About

Jasmine Thomas-Girvan is a Jamaican-born, Trinidad-based sculptor and installation artist whose practice spans large-scale, multimedia works exploring history, identity, and transformation. Trained in jewellery and textile design, she earned her BFA from Parsons School of Design in New York, where she received the Tiffany Honor Award for Excellence. Her early work in wearable forms has expanded into immersive sculptural and installation-based environments, reflecting a longstanding engagement with material and narrative.

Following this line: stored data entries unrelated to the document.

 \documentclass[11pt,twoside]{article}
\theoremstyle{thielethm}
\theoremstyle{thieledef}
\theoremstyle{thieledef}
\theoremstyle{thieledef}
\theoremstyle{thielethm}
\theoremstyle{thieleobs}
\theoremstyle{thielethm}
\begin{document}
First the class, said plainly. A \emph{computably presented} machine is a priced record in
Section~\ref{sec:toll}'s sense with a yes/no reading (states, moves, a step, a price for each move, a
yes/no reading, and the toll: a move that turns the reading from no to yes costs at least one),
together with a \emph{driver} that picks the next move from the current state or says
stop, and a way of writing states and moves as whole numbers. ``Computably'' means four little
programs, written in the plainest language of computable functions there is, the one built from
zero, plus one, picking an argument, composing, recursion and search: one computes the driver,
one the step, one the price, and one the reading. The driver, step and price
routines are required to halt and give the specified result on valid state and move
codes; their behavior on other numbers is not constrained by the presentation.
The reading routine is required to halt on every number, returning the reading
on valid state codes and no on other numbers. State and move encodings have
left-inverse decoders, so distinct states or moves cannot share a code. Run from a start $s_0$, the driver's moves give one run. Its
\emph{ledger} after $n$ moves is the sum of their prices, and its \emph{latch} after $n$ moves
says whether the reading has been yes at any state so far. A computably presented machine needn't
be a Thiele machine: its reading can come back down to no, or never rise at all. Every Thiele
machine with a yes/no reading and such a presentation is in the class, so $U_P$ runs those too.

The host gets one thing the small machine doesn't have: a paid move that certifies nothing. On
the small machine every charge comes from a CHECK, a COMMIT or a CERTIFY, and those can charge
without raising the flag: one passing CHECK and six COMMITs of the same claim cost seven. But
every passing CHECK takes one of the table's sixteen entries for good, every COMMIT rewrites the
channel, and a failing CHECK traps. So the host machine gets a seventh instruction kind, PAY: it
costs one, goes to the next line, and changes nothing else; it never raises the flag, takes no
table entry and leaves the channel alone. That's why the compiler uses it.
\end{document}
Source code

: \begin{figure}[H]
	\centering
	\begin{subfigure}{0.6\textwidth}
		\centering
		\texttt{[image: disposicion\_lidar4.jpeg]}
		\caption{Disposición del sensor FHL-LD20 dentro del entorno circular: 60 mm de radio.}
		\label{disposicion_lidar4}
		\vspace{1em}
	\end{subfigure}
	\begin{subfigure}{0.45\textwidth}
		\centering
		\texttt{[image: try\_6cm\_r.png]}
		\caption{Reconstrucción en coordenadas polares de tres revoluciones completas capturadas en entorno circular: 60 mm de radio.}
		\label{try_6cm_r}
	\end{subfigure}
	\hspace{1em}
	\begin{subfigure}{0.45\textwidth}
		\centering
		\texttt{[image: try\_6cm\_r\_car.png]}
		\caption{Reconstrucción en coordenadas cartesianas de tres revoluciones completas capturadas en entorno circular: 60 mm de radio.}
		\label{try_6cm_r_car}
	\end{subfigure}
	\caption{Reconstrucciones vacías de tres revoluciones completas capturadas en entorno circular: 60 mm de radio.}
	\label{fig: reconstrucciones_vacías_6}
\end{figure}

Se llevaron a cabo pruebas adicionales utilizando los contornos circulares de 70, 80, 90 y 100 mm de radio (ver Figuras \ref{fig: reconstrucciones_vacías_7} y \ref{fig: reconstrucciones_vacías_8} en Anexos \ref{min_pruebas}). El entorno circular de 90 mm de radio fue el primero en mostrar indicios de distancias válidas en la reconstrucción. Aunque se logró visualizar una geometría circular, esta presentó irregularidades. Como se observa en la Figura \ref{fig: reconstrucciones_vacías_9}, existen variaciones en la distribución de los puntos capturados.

Her work is distinguished by the integration of traditional and indigenous materials with found and natural elements, including palm fronds, calabashes, feathers, and shells. These materials, drawn from her environment, serve as carriers of cultural memory and are central to her exploration of Caribbean colonial histories and their legacies. Thomas-Girvan has described this approach as a form of “inverse archaeology,” through which she reassembles fragments of the past into new visual and spatial narratives.

Over the course of her career, Thomas-Girvan has received numerous awards, including the Commonwealth Foundation Arts Award (1996), the National Gallery of Jamaica Aaron Matalon Award (2012, 2017), and the Silver Musgrave Medal (2014). Her work has been exhibited widely across the Caribbean, the Americas, and Europe, and includes public commissions.